Windows DevCenter    
 Published on Windows DevCenter (http://www.windowsdevcenter.com/)
 See this if you're having trouble printing code examples


Liberty on Beta 2

Just-In-Time Data Loading For DataGrids

by Jesse Liberty
12/20/2005

In my previous column I said that I will be working on an application and discussing it as I go. Well, it turns out that real customers and real life haven't actually gotten the project past the "I Have A Dream" stage, so it will be a few weeks before I have much that is interesting to report (though in the meantime you may want to take a look at the web services technology from Amazon that I'll be using).

While I've been non-productive on that project, a client posed the following problem: she has a database with 2 million records and wants to display these records in a data grid, but does not want to load them all into memory from the database. She wants them loaded "just in time," maximizing performance and minimizing memory load on the web server. After all, the vast majority of users will need to see only a small fraction of the records.

It turns out that the new DataGridView has a property VirtualMode (which defaults to false), that provides the capabilities needed. Microsoft has an excellent walk-through on this topic, and this article will explore a direct solution to this problem as well as showing you how to quickly create an application to create a very large edition of some Northwind tables to test with.

In my next article, I'll show how you can bypass this nifty approach and use a more generic approach that will work with any data grid (using the Infragistics grid as an alternative, for example).

Related Reading

Visual C# 2005: A Developer's Notebook
By Jesse Liberty

Creating the Virtual Grid

Create a new Windows Application and name it JIT Data.

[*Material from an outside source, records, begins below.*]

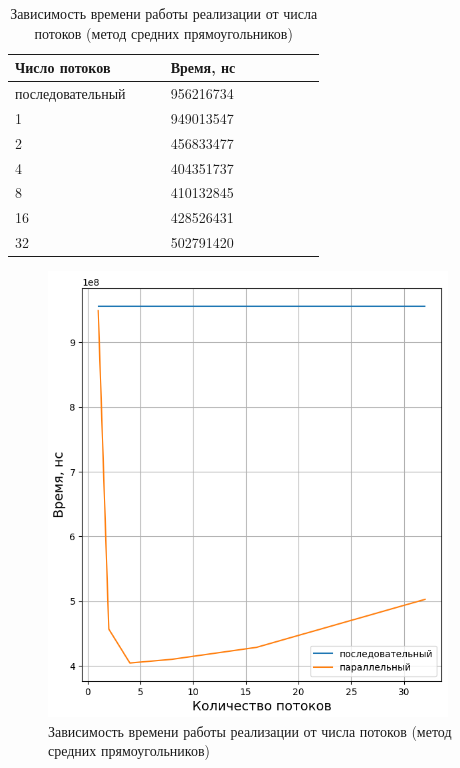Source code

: \begin{table}[h]
    \begin{center}
    \begin{threeparttable}
        \captionsetup{justification=raggedright}
        \caption{\label{tab:threads-midpoint}Зависимость времени работы реализации от числа потоков (метод средних прямоугольников)}
        \begin{tabular}{|p{0.4\linewidth}|p{0.4\linewidth}|}
            \hline
            \bfseries Число потоков & \bfseries Время, нс \\
            \hline
            последовательный & 956216734 \\
            \hline
            1 & 949013547 \\
            \hline
            2 & 456833477 \\
            \hline
            4 & 404351737 \\
            \hline
            8 & 410132845 \\
            \hline
            16 & 428526431 \\
            \hline
            32 & 502791420 \\
            \hline
        \end{tabular}
    \end{threeparttable}
    \end{center}
\end{table} 

\begin{figure}[h!btp]
	\centering
	\includegraphics[width=300pt]{inc/gr1.png}
	\caption{Зависимость времени работы реализации от числа потоков (метод средних прямоугольников)}
	\label{fig:gr1}	
\end{figure}

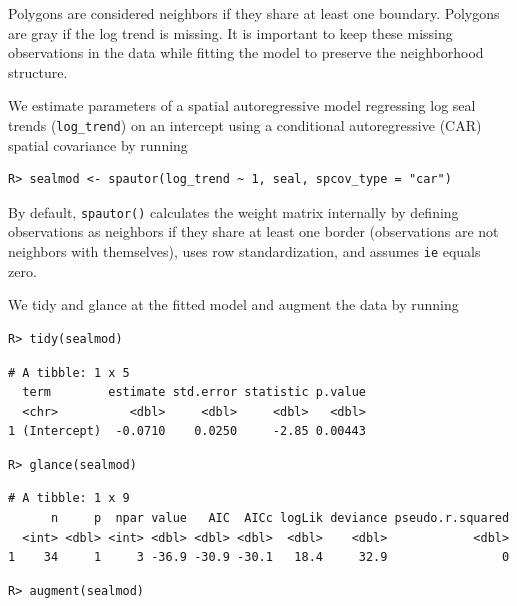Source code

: \documentclass{article}
\begin{document}
Polygons are considered neighbors if they share at least one boundary.
Polygons are gray if the log trend is missing. It is important to keep
these missing observations in the data while fitting the model to
preserve the neighborhood structure.

We estimate parameters of a spatial autoregressive model regressing log
seal trends (\texttt{log\_trend}) on an intercept using a conditional
autoregressive (CAR) spatial covariance by running

\begin{verbatim}
R> sealmod <- spautor(log_trend ~ 1, seal, spcov_type = "car")
\end{verbatim}

By default, \texttt{spautor()} calculates the weight matrix internally
by defining observations as neighbors if they share at least one border
(observations are not neighbors with themselves), uses row
standardization, and assumes \texttt{ie} equals zero.

We tidy and glance at the fitted model and augment the data by running

\begin{verbatim}
R> tidy(sealmod)
\end{verbatim}

\begin{verbatim}
# A tibble: 1 x 5
  term        estimate std.error statistic p.value
  <chr>          <dbl>     <dbl>     <dbl>   <dbl>
1 (Intercept)  -0.0710    0.0250     -2.85 0.00443
\end{verbatim}

\begin{verbatim}
R> glance(sealmod)
\end{verbatim}

\begin{verbatim}
# A tibble: 1 x 9
      n     p  npar value   AIC  AICc logLik deviance pseudo.r.squared
  <int> <dbl> <int> <dbl> <dbl> <dbl>  <dbl>    <dbl>            <dbl>
1    34     1     3 -36.9 -30.9 -30.1   18.4     32.9                0
\end{verbatim}

\begin{verbatim}
R> augment(sealmod)
\end{verbatim}
\end{document}
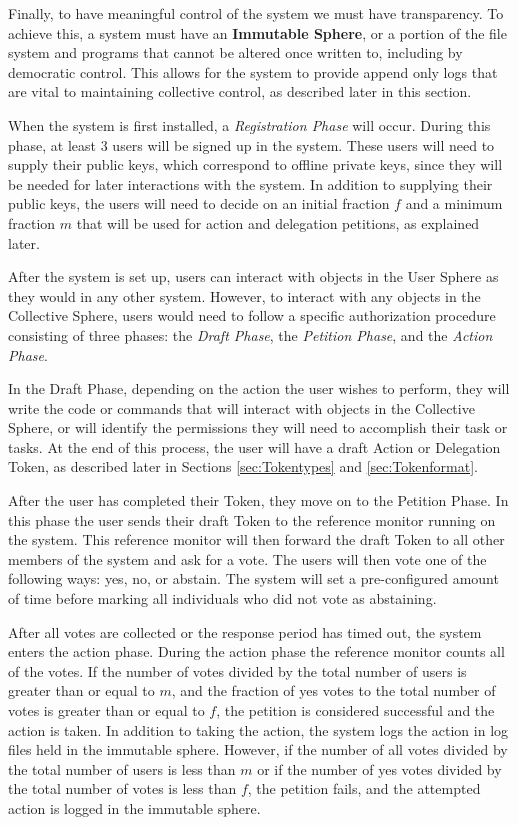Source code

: Finally, to have meaningful control of the system we must have transparency. To
achieve this, a system must have an \textbf{Immutable Sphere}, or a portion of
the file system and programs that cannot be altered once written to, including
by democratic control. This allows for the system to provide append only logs
that are vital to maintaining collective control, as described later in this
section.

When the system is first installed, a \textit{Registration Phase} will occur.
During this phase, at least 3 users will be signed up in the system. These users
will need to supply their public keys, which correspond to offline private keys,
since they will be needed for later interactions with the system. In addition to
supplying their public keys, the users will need to decide on an initial
fraction $f$ and a minimum fraction $m$ that will be used for action and
delegation petitions, as explained later.

After the system is set up, users can interact with objects in the User Sphere
as they would in any other system. However, to interact with any objects in the
Collective Sphere, users would need to follow a specific authorization
procedure consisting of three phases: the \textit{Draft Phase}, the 
\textit{Petition Phase}, and the \textit{Action Phase}.

In the Draft Phase, depending on the action the user wishes to perform, they
will write the code or commands that will interact with objects in the
Collective Sphere, or will identify the permissions they will need to accomplish
their task or tasks. At the end of this process, the user will have a draft
Action or Delegation Token, as described later in Sections \ref{sec:Tokentypes}
and \ref{sec:Tokenformat}.

After the user has completed their Token, they move on to the Petition Phase. In
this phase the user sends their draft Token to the reference monitor running on
the system. This reference monitor will then forward the draft Token to all
other members of the system and ask for a vote. The users will then vote one of
the following ways: yes, no, or abstain. The system will set a pre-configured
amount of time before marking all individuals who did not vote as abstaining.

After all votes are collected or the response period has timed out, the system
enters the action phase. During the action phase the reference monitor counts
all of the votes. If the number of votes divided by the total number of users is
greater than or equal to $m$, and the fraction of yes votes to the total number
of votes is greater than or equal to $f$, the petition is considered successful
and the action is taken. In addition to taking the action, the system logs the
action in log files held in the immutable sphere. However, if the number of all
votes divided by the total number of users is less than $m$ or if the number of
yes votes divided by the total number of votes is less than $f$, the petition
fails, and the attempted action is logged in the immutable sphere.

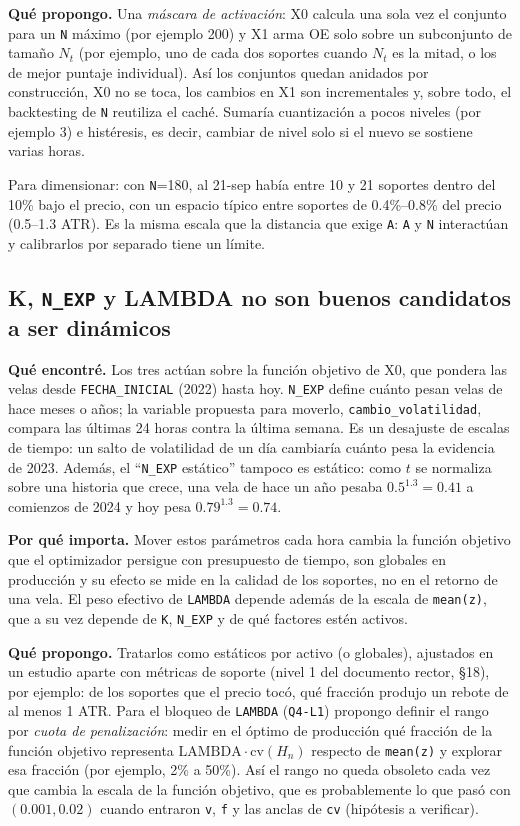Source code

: \documentclass[11pt,a4paper]{article}
\newcommand{\code}[1]{\texttt{\small #1}}
\begin{document}
\textbf{Qué propongo.} Una \emph{máscara de activación}: X0 calcula una sola vez el conjunto para un
\code{N} máximo (por ejemplo 200) y X1 arma OE solo sobre un subconjunto de tamaño $N_t$ (por ejemplo, uno
de cada dos soportes cuando $N_t$ es la mitad, o los de mejor puntaje individual). Así los conjuntos
quedan anidados por construcción, X0 no se toca, los cambios en X1 son incrementales y, sobre todo, el
backtesting de \code{N} reutiliza el caché. Sumaría cuantización a pocos niveles (por ejemplo 3) e
histéresis, es decir, cambiar de nivel solo si el nuevo se sostiene varias horas.

Para dimensionar: con \code{N}=180, al 21-sep había entre 10 y 21 soportes dentro del 10\% bajo el precio, con
un espacio típico entre soportes de 0.4\%--0.8\% del precio (0.5--1.3 ATR). Es la misma escala que la
distancia que exige \code{A}: \code{A} y \code{N} interactúan y calibrarlos por separado tiene un límite.

\subsection{\texorpdfstring{K, \code{N\_EXP} y LAMBDA}{K, N_EXP y LAMBDA} no son buenos candidatos a ser dinámicos}\label{sec:x0}

\textbf{Qué encontré.} Los tres actúan sobre la función objetivo de X0, que pondera las velas desde
\code{FECHA\_INICIAL} (2022) hasta hoy. \code{N\_EXP} define cuánto pesan velas de hace meses o años;
la variable propuesta para moverlo, \code{cambio\_volatilidad}, compara las últimas 24 horas contra la
última semana. Es un desajuste de escalas de tiempo: un salto de volatilidad de un día cambiaría cuánto
pesa la evidencia de 2023. Además, el ``\code{N\_EXP} estático'' tampoco es estático: como $t$ se
normaliza sobre una historia que crece, una vela de hace un año pesaba $0.5^{1.3}=0.41$ a comienzos de
2024 y hoy pesa $0.79^{1.3}=0.74$.

\textbf{Por qué importa.} Mover estos parámetros cada hora cambia la función objetivo que el optimizador
persigue con presupuesto de tiempo, son globales en producción y su efecto se mide en la calidad de los
soportes, no en el retorno de una vela. El peso efectivo de \code{LAMBDA} depende además de la escala de
\code{mean(z)}, que a su vez depende de \code{K}, \code{N\_EXP} y de qué factores estén activos.

\textbf{Qué propongo.} Tratarlos como estáticos por activo (o globales), ajustados en un estudio aparte
con métricas de soporte (nivel 1 del documento rector, §18), por ejemplo: de los soportes que el precio
tocó, qué fracción produjo un rebote de al menos 1 ATR. Para el bloqueo de \code{LAMBDA} (\code{Q4-L1})
propongo definir el rango por \emph{cuota de penalización}: medir en el óptimo de producción qué fracción
de la función objetivo representa $\text{LAMBDA}\cdot\text{cv}(H_n)$ respecto de \code{mean(z)} y explorar
esa fracción (por ejemplo, 2\% a 50\%). Así el rango no queda obsoleto cada vez que cambia la escala de la
función objetivo, que es probablemente lo que pasó con $(0.001, 0.02)$ cuando entraron \code{v}, \code{f}
y las anclas de \code{cv} (hipótesis a verificar).
\end{document}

Use your language of choice; for this column I'll write in C# as I've been writing a lot of VB lately.

Drag a DataGridView control onto your form, and name it dgvJIT. Also add a label control named lblMsg and set its text to "Ready." (While you are at it, widen the form, widen the grid, set the title of the form to "JIT Data" and change the class file name for the form to JITData.cs.)

Your next step is to change the VirtualMode property of the grid from false to true. This can be done programmatically, but it is easier to just set it in the properties window. The bad news is that you can no longer bind a data source to the grid, but the good news is that you can easily create a cache to hold a page or two of data, and a simple class to fetch data as needed.

There is a bit of a chicken and egg phenomenon here[1], because your class needs a member variable of type Cache, and the constructor needs an instance of DataRetriever so it is tempting to stop and create those classes. However, to understand how those classes work and what they are for, it is better to create them in the order they are used. To cut this knot, you'll stub out these two classes, providing just enough to move forward, and you'll come back and flesh them out as you need them.

Even to stub out the DataRetriever you want to indicate that it implements the IDataPageRetriever interface that Microsoft suggests you define, so let's take a small step back and define that interface first. To do so, right-click on the project and choose Add...New item, stare at the dialog box for a while wondering why the templates are not in alphabetical order, and then choose Interface and name your new file IDataPageRetriever.cs, filling it with this definition:

using System.Data;

namespace JITDataColumn
{
   interface IDataPageRetriever
   {
      DataTable SupplyPageOfData(
         int lowerPageBoundary, int rowsPerPage );
   }
}

Next, stub out your DataRetriever class and its constructor:

public class DataRetriever : IDataPageRetriever
{
  // member variables here
   public DataRetriever( string database, string table )
   {
        //  Properiesy called by JITData Constructor
      public DataColumnCollection Columns { get { return new DataColumnCollection(); } } 
        public int RowCount { get { return 0; } }
   }

Finally, stub out the Cache class and its constructor:

class Cache
{
    public Cache( IDataPageRetriever dataSupplier, int rowsPerPage )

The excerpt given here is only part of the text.